BADUNG, ELANGBALI.COM – Gelombang kritik keras datang dari penggiat media sosial asal Badung, I Wayan Setiawan, melalui akun Facebook pribadinya. Ia secara terbuka menyuarakan kekecewaan mendalam jika Kompyang Gede Pasek Weda, ST, MM tetap diterima sebagai Direktur Utama BUMD milik Pemkab Badung, baik Perusda maupun entitas BUMD lainnya.
Nada kecewa itu bukan tanpa alasan. Dalam unggahannya yang cepat menyebar dan menuai respons publik, I Wayan Setiawan menegaskan bahwa sebagai warga Badung, ia merasa “sangat amat kecewa” kepada Bupati Badung, Adi Arnawa, bila keputusan tersebut benar-benar diambil.
“Kalau sampai Bapak Kompyang Gede Pasek Weda ST MM ini diterima sebagai Dirut BUMD Pemkab Badung, saya selaku warga Badung merasa sangat amat kecewa kepada Bupati Badung,” tulisnya lugas.

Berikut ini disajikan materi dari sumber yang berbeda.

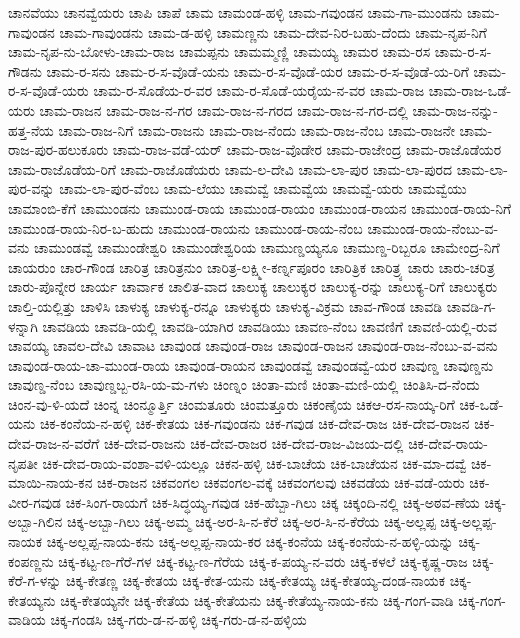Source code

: ಚಾನವೆಯು
ಚಾನವ್ವೆಯರು
ಚಾಪಿ
ಚಾಪೆ
ಚಾಮ
ಚಾಮಂಡ-ಹಳ್ಳಿ
ಚಾಮ-ಗವುಂಡನ
ಚಾಮ-ಗಾ-ಮುಂಡನು
ಚಾಮ-ಗಾವುಂಡನ
ಚಾಮ-ಗಾವುಂಡನು
ಚಾಮ-ಡ-ಹಳ್ಳಿ
ಚಾಮಣ್ಣನು
ಚಾಮ-ದೇವ-ನಿರ-ಬಹು-ದೆಂದು
ಚಾಮ-ನೃಪ-ನಿಗೆ
ಚಾಮ-ನೃಪ-ನು-ಬೋಳು-ಚಾಮ-ರಾಜ
ಚಾಮಪ್ಪನು
ಚಾಮಮ್ಮಣ್ಣಿ
ಚಾಮಯ್ಯ
ಚಾಮರ
ಚಾಮ-ರಸ
ಚಾಮ-ರ-ಸ-ಗೌಡನು
ಚಾಮ-ರ-ಸನು
ಚಾಮ-ರ-ಸ-ವೊಡೆ-ಯನು
ಚಾಮ-ರ-ಸ-ವೊಡೆ-ಯರ
ಚಾಮ-ರ-ಸ-ವೊಡೆ-ಯ-ರಿಗೆ
ಚಾಮ-ರ-ಸ-ವೊಡೆ-ಯರು
ಚಾಮ-ರ-ಸೊಡೆಯ-ರ-ವರ
ಚಾಮ-ರ-ಸೊಡೆ-ಯರೈಯ-ನ-ವರ
ಚಾಮ-ರಾಜ
ಚಾಮ-ರಾಜ-ಒಡೆ-ಯರು
ಚಾಮ-ರಾಜನ
ಚಾಮ-ರಾಜ-ನ-ಗರ
ಚಾಮ-ರಾಜ-ನ-ಗರದ
ಚಾಮ-ರಾಜ-ನ-ಗರ-ದಲ್ಲಿ
ಚಾಮ-ರಾಜ-ನನ್ನು-ಹತ್ತ-ನೆಯ
ಚಾಮ-ರಾಜ-ನಿಗೆ
ಚಾಮ-ರಾಜನು
ಚಾಮ-ರಾಜ-ನೆಂದು
ಚಾಮ-ರಾಜ-ನೆಂಬ
ಚಾಮ-ರಾಜನೇ
ಚಾಮ-ರಾಜ-ಪುರ-ಹಲುಕೂರು
ಚಾಮ-ರಾಜ-ವಡೆ-ಯರ್
ಚಾಮ-ರಾಜ-ವೊಡೇರ
ಚಾಮ-ರಾಜೇಂದ್ರ
ಚಾಮ-ರಾಜೊಡೆಯರ
ಚಾಮ-ರಾಜೊಡೆಯ-ರಿಗೆ
ಚಾಮ-ರಾಜೊಡೆಯರು
ಚಾಮ-ಲ-ದೇವಿ
ಚಾಮ-ಲಾ-ಪುರ
ಚಾಮ-ಲಾ-ಪುರದ
ಚಾಮ-ಲಾ-ಪುರ-ವನ್ನು
ಚಾಮ-ಲಾ-ಪುರ-ವೆಂಬ
ಚಾಮ-ಲೆಯು
ಚಾಮವ್ವೆ
ಚಾಮವ್ವೆಯ
ಚಾಮವ್ವೆ-ಯರು
ಚಾಮವ್ವೆಯು
ಚಾಮಾಂಬಿ-ಕೆಗೆ
ಚಾಮುಂಡನು
ಚಾಮುಂಡ-ರಾಯ
ಚಾಮುಂಡ-ರಾಯಂ
ಚಾಮುಂಡ-ರಾಯನ
ಚಾಮುಂಡ-ರಾಯ-ನಿಗೆ
ಚಾಮುಂಡ-ರಾಯ-ನಿರ-ಬ-ಹುದು
ಚಾಮುಂಡ-ರಾಯನು
ಚಾಮುಂಡ-ರಾಯ-ನೆಂಬ
ಚಾಮುಂಡ-ರಾಯ-ನೆಂಬು-ವ-ವನು
ಚಾಮುಂಡವ್ವೆ
ಚಾಮುಂಡೇಶ್ವರಿ
ಚಾಮುಂಡೇಶ್ವರಿಯ
ಚಾಮುಣ್ಡಯ್ಯನೂ
ಚಾಮುಣ್ಡ-ರಿಬ್ಬರೂ
ಚಾಮೇಂದ್ರ-ನಿಗೆ
ಚಾಯರುಂ
ಚಾರ-ಗೌಂಡ
ಚಾರಿತ್ರ
ಚಾರಿತ್ರನುಂ
ಚಾರಿತ್ರ-ಲಕ್ಷ್ಮೀ-ಕರ್ಣ್ನಪೂರಂ
ಚಾರಿತ್ರಿಕ
ಚಾರಿತ್ರ್ಯ
ಚಾರು
ಚಾರು-ಚರಿತ್ರ
ಚಾರು-ಪೊನ್ನೇರ
ಚಾರ್ಯ
ಚಾರ್ವಾಕ
ಚಾಲಿತ-ವಾದ
ಚಾಲುಕ್ಯ
ಚಾಲುಕ್ಯರ
ಚಾಲುಕ್ಯ-ರನ್ನು
ಚಾಲುಕ್ಯ-ರಿಗೆ
ಚಾಲುಕ್ಯರು
ಚಾಲ್ತಿ-ಯಲ್ಲಿತ್ತು
ಚಾಳಿಸಿ
ಚಾಳುಕ್ಯ
ಚಾಳುಕ್ಯ-ರನ್ನೂ
ಚಾಳುಕ್ಯರು
ಚಾಳುಕ್ಯ-ವಿಕ್ರಮ
ಚಾವ-ಗೌಂಡ
ಚಾವಡಿ
ಚಾವಡಿ-ಗ-ಳನ್ನಾಗಿ
ಚಾವಡಿಯ
ಚಾವಡಿ-ಯಲ್ಲಿ
ಚಾವಡಿ-ಯಾಗಿರ
ಚಾವಡಿಯು
ಚಾವಣ-ನೆಂಬ
ಚಾವಣಿಗೆ
ಚಾವಣಿ-ಯಲ್ಲಿ-ರುವ
ಚಾವಯ್ಯ
ಚಾವಲ-ದೇವಿ
ಚಾವಾಟ
ಚಾವುಂಡ
ಚಾವುಂಡ-ರಾಜ
ಚಾವುಂಡ-ರಾಜನ
ಚಾವುಂಡ-ರಾಜ-ನೆಂಬು-ವ-ವನು
ಚಾವುಂಡ-ರಾಯ-ಚಾ-ಮುಂಡ-ರಾಯ
ಚಾವುಂಡ-ರಾಯನ
ಚಾವುಂಡವ್ವೆ
ಚಾವುಂಡವ್ವೆ-ಯರ
ಚಾವುಣ್ಡ
ಚಾವುಣ್ಡನು
ಚಾವುಣ್ಡ-ನೆಂಬ
ಚಾವುಣ್ಡಬ್ಬ-ರಸಿ-ಯ-ಮ-ಗಳು
ಚಿಂಣ್ನಂ
ಚಿಂತಾ-ಮಣಿ
ಚಿಂತಾ-ಮಣಿ-ಯಲ್ಲಿ
ಚಿಂತಿಸಿ-ದ-ನೆಂದು
ಚಿಂನ-ವು-ಳಿ-ಯದೆ
ಚಿಂನ್ನ
ಚಿಂನ್ಮೂರ್ತ್ತಿ
ಚಿಂಮತೂರು
ಚಿಂಮತ್ತೂರು
ಚಿಕಂಣೈಯ
ಚಿಕಆ-ರಸ-ನಾಯ್ಕ-ರಿಗೆ
ಚಿಕ-ಒಡೆ-ಯನು
ಚಿಕ-ಕಂನೆಯ-ನ-ಹಳ್ಳಿ
ಚಿಕ-ಕೇತಯ
ಚಿಕ-ಗವುಂಡನು
ಚಿಕ-ಗವುಡ
ಚಿಕ-ದೇವ-ರಾಜ
ಚಿಕ-ದೇವ-ರಾಜನ
ಚಿಕ-ದೇವ-ರಾಜ-ನ-ವರೆಗೆ
ಚಿಕ-ದೇವ-ರಾಜನು
ಚಿಕ-ದೇವ-ರಾಜರ
ಚಿಕ-ದೇವ-ರಾಜ-ವಿಜಯ-ದಲ್ಲಿ
ಚಿಕ-ದೇವ-ರಾಯ-ನೃಪತೀ
ಚಿಕ-ದೇವ-ರಾಯ-ವಂಶಾ-ವಳಿ-ಯಲ್ಲೂ
ಚಿಕನ-ಹಳ್ಳಿ
ಚಿಕ-ಬಾಚೆಯ
ಚಿಕ-ಬಾಚೆಯನ
ಚಿಕ-ಮಾ-ದವ್ವೆ
ಚಿಕ-ಮಾಯಿ-ನಾಯ-ಕನ
ಚಿಕ-ರಾಜನ
ಚಿಕವಂಗಲ
ಚಿಕವಂಗಲ-ವಕ್ಕೆ
ಚಿಕವಂಗಲವು
ಚಿಕವಡೆಯ
ಚಿಕ-ವಡೆ-ಯರು
ಚಿಕ-ವೀರ-ಗವುಡ
ಚಿಕ-ಸಿಂಗ-ರಾಯಗೆ
ಚಿಕ-ಸಿದ್ಧಯ್ಯ-ಗವುಡ
ಚಿಕ-ಹೆಬ್ಬಾ-ಗಿಲು
ಚಿಕ್ಕ
ಚಿಕ್ಕಂದಿ-ನಲ್ಲಿ
ಚಿಕ್ಕ-ಅಠವ-ಣೆಯ
ಚಿಕ್ಕ-ಅಬ್ಬಾ-ಗಿಲಿನ
ಚಿಕ್ಕ-ಅಬ್ಬಾ-ಗಿಲು
ಚಿಕ್ಕ-ಅಮ್ಮ
ಚಿಕ್ಕ-ಅರ-ಸಿ-ನ-ಕೆರೆ
ಚಿಕ್ಕ-ಅರ-ಸಿ-ನ-ಕೆರೆಯ
ಚಿಕ್ಕ-ಅಲ್ಲಪ್ಪ
ಚಿಕ್ಕ-ಅಲ್ಲಪ್ಪ-ನಾಯಕ
ಚಿಕ್ಕ-ಅಲ್ಲಪ್ಪ-ನಾಯ-ಕನು
ಚಿಕ್ಕ-ಅಲ್ಲಪ್ಪ-ನಾಯ-ಕರ
ಚಿಕ್ಕ-ಕಂನೆಯ
ಚಿಕ್ಕ-ಕಂನೆಯ-ನ-ಹಳ್ಳಿ-ಯನ್ನು
ಚಿಕ್ಕ-ಕಂಪಣ್ಣನು
ಚಿಕ್ಕ-ಕಟ್ಟ-ಣ-ಗೆರೆ-ಗಳ
ಚಿಕ್ಕ-ಕಟ್ಟ-ಣ-ಗೆರೆಯ
ಚಿಕ್ಕ-ಕ-ಪಯ್ಯ-ನ-ವರು
ಚಿಕ್ಕ-ಕಳಲೆ
ಚಿಕ್ಕ-ಕೃಷ್ಣ-ರಾಜ
ಚಿಕ್ಕ-ಕೆರೆ-ಗ-ಳನ್ನು
ಚಿಕ್ಕ-ಕೇತಣ್ಣ
ಚಿಕ್ಕ-ಕೇತಯ
ಚಿಕ್ಕ-ಕೇತ-ಯನು
ಚಿಕ್ಕ-ಕೇತಯ್ಯ
ಚಿಕ್ಕ-ಕೇತಯ್ಯ-ದಂಡ-ನಾಯಕ
ಚಿಕ್ಕ-ಕೇತಯ್ಯನು
ಚಿಕ್ಕ-ಕೇತಯ್ಯನೇ
ಚಿಕ್ಕ-ಕೇತೆಯ
ಚಿಕ್ಕ-ಕೇತೆಯನು
ಚಿಕ್ಕ-ಕೇತೆಯ್ಯ-ನಾಯ-ಕನು
ಚಿಕ್ಕ-ಗಂಗ-ವಾಡಿ
ಚಿಕ್ಕ-ಗಂಗ-ವಾಡಿಯ
ಚಿಕ್ಕ-ಗಂಡಸಿ
ಚಿಕ್ಕ-ಗರು-ಡ-ನ-ಹಳ್ಳಿ
ಚಿಕ್ಕ-ಗರು-ಡ-ನ-ಹಳ್ಳಿಯ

Menurutnya, ada tiga poin krusial yang tidak bisa diabaikan begitu saja.
Pertama, ia menilai keputusan tersebut seolah menggambarkan Badung sebagai “karang suwung”—tanah kosong tanpa penghuni—yang seakan-akan tidak memiliki SDM lokal yang mumpuni. Padahal, Badung dikenal sebagai kabupaten dengan kekuatan ekonomi besar, sumber daya manusia melimpah, dan banyak figur profesional yang dinilai layak memimpin BUMD.
Kedua, rekam jejak menjadi sorotan utama. I Wayan Setiawan secara tegas menyebut bahwa selama memimpin Perusda Sanjayaning Singasana, yang bersangkutan dinilai tidak menunjukkan kinerja memuaskan, tidak konsisten dalam komitmen, serta gagal meningkatkan profit perusahaan. Dalam pandangannya, bila di satu BUMD saja kinerjanya dianggap bermasalah, maka muncul pertanyaan besar: bagaimana mungkin figur yang sama dipercaya memajukan BUMD strategis milik Badung?
Ketiga, proses dan etika juga dipersoalkan. Ia menyoroti fakta bahwa yang bersangkutan melamar posisi Dirut BUMD Badung saat masih menjabat Dirut di Perusda sebelumnya. Meski kemudian mengundurkan diri, menurut I Wayan Setiawan, hal itu tidak serta-merta menghapus tanggung jawab moral dan profesional. Bahkan, ia mempertanyakan: “Kalau tidak ketahuan ikut seleksi di Badung, apakah akan tetap mundur?”
Pernyataan ini menjadi alarm keras bagi Pemkab Badung. Ia mengingatkan bahwa jika hal semacam ini dibiarkan, maka akan tercipta preseden buruk dalam tata kelola BUMD: menerima figur yang dipandang tidak kompeten di tempat lama, lalu diberi jabatan strategis di tempat baru.
Di mata publik, BUMD bukan sekadar jabatan, melainkan alat negara daerah untuk mengelola uang rakyat dan mendorong kesejahteraan. Karena itu, suara kritis ini menuntut satu hal sederhana namun fundamental: transparansi, akuntabilitas, dan keberpihakan pada kompetensi, bukan sekadar formalitas seleksi.
Kini bola panas ada di tangan Pemkab Badung. Apakah kritik ini akan didengar sebagai peringatan serius, atau justru diabaikan dan menambah daftar panjang kekecewaan publik?
Warga Badung menunggu—dan publik mengawasi.